When asked how long until 8K becomes the norm, AMD's gaming scientist Richard Huddy told PCR: "It will do, I’ve got no doubt about that, but we’re a little while from it. We’re only just at the stage where we can run a 4K display at a reasonable refresh rate.
"If you want to run a high-end game that has some fairly aggressive graphics settings on a 4K display, then you need a couple of Fury Xs or something comparable to that to give you 60fps that provides a quality gaming experience.
"Now. if you’re going to go for 8K gaming, you’re going to double up the pixels in both width and height. Four times as much horsepower is going to be needed.
"I think what we’ve done with HBM1… we’ll continue to improve upon it in future generations. So there’s great opportunity for us to go beyond 4K gaming. But it will still take quite a lot of graphics horsepower before we can deliver a really good experience there."
Intel and Micron's 3D XPoint tech claims to be 1,000 times faster than NAND, which could drastically improve the performance of games in the years ahead.
When asked if 8K is really the future of PC gaming, Intel's UK channel sales manager Matt Birch said: "It is one future, as there are a lot of new experiences the technology can enable. We believe that technologies like 3D XPoint are critical to these new experiences though and we will continue to innovate."

"When you get to 16K, improving on that buys you nothing – that’s kind of a done deal then. But if you think about how much extra horsepower that is, that’s a lot from where we are at the moment."
Richard Huddy, AMD

So where does 16K gaming come into all of this?
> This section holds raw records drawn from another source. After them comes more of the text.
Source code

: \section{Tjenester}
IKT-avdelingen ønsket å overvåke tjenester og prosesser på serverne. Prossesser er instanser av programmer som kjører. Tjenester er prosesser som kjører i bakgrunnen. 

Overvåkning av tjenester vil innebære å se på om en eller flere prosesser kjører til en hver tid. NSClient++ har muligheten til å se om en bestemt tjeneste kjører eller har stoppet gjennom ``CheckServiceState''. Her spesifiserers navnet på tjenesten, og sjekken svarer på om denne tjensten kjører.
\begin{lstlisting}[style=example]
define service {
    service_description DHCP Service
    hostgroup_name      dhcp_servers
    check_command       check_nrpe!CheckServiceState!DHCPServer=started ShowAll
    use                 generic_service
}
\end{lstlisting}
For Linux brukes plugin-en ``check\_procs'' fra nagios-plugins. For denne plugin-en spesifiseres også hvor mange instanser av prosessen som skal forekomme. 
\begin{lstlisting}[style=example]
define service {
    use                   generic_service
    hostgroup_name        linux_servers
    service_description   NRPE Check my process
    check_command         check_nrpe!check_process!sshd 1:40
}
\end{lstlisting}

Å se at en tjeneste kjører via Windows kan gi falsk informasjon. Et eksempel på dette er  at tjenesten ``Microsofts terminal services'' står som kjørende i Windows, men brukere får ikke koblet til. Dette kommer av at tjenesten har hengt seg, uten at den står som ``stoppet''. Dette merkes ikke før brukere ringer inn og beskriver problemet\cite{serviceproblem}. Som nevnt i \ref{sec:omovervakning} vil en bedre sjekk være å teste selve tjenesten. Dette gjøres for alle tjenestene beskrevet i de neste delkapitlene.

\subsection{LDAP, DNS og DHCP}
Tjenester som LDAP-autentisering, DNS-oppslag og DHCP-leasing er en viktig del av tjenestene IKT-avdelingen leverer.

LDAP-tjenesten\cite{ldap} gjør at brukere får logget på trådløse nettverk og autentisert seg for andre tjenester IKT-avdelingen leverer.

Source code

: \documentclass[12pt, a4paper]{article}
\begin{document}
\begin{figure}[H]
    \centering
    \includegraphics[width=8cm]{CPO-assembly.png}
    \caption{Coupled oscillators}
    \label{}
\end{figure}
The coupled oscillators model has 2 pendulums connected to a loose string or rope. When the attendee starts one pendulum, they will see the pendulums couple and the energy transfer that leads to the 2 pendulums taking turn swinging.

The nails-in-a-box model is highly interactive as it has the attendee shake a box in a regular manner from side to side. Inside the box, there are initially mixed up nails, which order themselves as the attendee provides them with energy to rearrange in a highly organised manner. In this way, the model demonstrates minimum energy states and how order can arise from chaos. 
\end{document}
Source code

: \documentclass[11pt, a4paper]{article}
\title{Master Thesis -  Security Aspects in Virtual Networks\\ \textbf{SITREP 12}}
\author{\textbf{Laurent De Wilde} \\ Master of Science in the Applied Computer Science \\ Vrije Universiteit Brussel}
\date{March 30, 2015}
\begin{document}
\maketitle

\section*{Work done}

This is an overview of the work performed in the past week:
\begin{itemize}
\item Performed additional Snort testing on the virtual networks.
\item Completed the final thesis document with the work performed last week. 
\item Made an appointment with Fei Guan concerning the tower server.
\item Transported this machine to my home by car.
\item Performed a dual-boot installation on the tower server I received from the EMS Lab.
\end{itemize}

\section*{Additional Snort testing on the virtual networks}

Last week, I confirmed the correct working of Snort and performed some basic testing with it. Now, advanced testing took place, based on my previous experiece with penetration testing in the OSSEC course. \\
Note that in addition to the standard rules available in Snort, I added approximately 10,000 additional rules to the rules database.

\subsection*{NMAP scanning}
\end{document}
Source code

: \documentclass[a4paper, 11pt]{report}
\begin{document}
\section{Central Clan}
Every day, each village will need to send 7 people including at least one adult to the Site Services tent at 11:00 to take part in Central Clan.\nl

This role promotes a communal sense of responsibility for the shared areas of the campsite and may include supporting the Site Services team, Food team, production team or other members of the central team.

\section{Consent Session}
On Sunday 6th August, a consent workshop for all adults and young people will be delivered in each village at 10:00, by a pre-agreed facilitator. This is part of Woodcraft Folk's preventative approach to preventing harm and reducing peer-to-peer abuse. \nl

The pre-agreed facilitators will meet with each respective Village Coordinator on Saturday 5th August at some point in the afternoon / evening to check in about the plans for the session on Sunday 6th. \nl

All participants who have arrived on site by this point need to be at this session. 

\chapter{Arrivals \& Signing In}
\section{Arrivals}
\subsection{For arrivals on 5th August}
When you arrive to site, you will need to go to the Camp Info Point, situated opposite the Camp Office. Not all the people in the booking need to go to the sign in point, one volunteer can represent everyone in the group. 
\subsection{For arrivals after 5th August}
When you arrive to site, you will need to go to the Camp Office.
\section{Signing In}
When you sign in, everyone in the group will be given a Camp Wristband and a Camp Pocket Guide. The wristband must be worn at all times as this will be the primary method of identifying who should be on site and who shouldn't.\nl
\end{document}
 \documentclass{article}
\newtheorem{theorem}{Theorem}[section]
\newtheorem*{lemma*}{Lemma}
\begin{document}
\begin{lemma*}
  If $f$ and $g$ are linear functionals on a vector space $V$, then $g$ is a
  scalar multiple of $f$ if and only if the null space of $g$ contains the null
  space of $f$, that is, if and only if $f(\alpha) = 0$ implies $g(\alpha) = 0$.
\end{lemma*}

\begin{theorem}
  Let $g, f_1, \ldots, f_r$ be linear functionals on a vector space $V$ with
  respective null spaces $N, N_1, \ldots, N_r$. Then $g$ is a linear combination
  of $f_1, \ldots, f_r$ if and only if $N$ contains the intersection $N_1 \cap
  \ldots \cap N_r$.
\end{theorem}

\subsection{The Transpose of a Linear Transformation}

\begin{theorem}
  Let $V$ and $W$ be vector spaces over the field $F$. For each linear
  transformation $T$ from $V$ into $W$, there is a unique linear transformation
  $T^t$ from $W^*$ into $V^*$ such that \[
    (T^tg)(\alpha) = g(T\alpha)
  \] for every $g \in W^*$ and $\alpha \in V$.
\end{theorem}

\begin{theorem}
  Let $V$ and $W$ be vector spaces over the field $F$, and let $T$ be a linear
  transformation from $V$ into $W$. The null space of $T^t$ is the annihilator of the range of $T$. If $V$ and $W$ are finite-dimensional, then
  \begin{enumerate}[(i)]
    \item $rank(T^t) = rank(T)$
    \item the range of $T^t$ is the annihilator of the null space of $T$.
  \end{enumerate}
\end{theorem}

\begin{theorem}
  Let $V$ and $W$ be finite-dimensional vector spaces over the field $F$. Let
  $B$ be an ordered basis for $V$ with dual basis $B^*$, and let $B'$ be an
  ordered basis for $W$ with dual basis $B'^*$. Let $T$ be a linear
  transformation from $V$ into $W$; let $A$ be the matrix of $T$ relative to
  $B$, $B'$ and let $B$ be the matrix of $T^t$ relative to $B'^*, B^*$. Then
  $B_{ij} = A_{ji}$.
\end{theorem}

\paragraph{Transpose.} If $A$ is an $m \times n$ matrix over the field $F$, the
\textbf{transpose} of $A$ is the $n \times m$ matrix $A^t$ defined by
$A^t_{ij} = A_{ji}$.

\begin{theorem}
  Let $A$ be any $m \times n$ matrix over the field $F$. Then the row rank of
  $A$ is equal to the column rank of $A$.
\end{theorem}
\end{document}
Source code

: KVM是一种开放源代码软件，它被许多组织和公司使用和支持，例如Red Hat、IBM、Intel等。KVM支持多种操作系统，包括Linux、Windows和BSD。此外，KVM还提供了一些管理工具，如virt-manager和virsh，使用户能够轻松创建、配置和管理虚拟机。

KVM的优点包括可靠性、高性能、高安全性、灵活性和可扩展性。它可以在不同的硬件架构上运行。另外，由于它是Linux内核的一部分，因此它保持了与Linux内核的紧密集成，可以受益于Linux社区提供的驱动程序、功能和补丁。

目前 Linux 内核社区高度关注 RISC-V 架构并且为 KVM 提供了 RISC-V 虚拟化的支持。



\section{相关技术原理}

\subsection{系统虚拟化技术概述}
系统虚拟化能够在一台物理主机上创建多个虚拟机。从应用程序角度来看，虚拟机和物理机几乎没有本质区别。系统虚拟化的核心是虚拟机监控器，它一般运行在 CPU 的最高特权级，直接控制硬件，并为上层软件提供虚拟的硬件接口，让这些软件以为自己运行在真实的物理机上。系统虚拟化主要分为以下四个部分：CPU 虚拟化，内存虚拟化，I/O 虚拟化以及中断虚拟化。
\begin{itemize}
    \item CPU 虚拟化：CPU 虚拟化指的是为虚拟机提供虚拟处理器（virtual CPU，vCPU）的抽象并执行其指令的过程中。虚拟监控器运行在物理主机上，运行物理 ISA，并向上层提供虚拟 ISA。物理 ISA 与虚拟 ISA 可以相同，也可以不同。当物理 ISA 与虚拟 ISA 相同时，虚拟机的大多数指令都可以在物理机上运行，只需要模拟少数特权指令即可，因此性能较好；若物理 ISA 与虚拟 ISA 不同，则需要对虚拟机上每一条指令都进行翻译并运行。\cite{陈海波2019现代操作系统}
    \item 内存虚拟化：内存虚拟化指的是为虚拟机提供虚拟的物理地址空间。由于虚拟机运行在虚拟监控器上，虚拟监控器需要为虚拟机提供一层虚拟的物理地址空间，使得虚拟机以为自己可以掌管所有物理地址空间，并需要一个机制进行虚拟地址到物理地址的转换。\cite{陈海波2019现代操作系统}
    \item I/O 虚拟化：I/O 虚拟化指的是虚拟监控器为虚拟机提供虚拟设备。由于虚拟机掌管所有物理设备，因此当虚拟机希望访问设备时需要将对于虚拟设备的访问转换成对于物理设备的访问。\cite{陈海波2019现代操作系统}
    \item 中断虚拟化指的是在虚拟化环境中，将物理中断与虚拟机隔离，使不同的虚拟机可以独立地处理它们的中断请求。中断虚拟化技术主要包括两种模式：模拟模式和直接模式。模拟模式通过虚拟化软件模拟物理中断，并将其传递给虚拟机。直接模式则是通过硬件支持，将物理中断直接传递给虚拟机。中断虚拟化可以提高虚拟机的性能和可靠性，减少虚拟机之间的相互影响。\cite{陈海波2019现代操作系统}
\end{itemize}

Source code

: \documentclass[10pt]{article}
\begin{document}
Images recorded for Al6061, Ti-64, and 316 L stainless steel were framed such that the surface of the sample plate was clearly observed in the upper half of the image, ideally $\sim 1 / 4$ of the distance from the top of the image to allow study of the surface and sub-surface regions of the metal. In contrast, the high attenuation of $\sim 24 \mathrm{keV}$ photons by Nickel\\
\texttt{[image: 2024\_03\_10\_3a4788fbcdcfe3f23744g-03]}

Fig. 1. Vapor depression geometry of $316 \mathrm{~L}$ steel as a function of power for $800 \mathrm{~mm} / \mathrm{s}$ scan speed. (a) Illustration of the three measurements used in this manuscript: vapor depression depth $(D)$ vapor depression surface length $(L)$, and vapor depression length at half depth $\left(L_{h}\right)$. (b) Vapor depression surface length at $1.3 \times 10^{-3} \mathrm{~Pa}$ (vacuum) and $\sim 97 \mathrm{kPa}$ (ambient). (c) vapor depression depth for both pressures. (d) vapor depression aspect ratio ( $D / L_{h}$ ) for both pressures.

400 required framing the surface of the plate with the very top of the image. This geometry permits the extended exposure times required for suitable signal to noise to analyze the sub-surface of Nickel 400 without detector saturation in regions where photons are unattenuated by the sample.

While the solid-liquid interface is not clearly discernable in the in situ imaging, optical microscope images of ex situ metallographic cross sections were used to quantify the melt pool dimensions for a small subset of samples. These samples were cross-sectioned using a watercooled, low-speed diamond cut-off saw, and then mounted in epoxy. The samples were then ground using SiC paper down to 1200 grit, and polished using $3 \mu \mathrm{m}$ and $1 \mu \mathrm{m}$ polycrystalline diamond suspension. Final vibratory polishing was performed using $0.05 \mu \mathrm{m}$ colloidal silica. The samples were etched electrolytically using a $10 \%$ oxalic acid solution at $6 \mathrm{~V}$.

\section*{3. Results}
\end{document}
Should we even be thinking about that yet?
Huddy explained: "I did see some stuff from the most recent Google I/O, where they were talking about a kind of ideal graphics system being able to support 16K per eye.
"Oh my!" he gasped. "They have some pretty serious aspirations there. And I understand why. If you look at the human visual system, it’s typically claimed that a person with 20/20 vision needs something like 8K vertically and 16K horizontally to get everything right.
"There’s a thing in computer technology called a nyqist limit, where if you want to represent a signal, then you have to have twice as much frequency in order to represent that signal all the time. This means if the human eye goes up to 8K by 8K, then really the display needs to go up to 16k by 16k, so that you don’t get any strobing or other effects that would emerge from wandering at just 8K by 8K.
"That’s a phenomenon that comes from the fact that although the image is perfect, the dynamics of the image aren’t quite perfect at 8K. When you get to 16K, improving on that buys you nothing – that’s kind of a done deal then. But if you think about how much extra horsepower that is, that’s a lot from where we are at the moment.
Huddy went on: "If I’m claiming we can do 4K gaming for a pair of eyes, one 4K display on a high-end gaming rig with a couple of graphics cards, if you simply scale up to 16K per eye, then you really are doing a total of 16 times as much work – four times as much on x and four times as much on y, and you’re maybe doubling the eye’s load as well.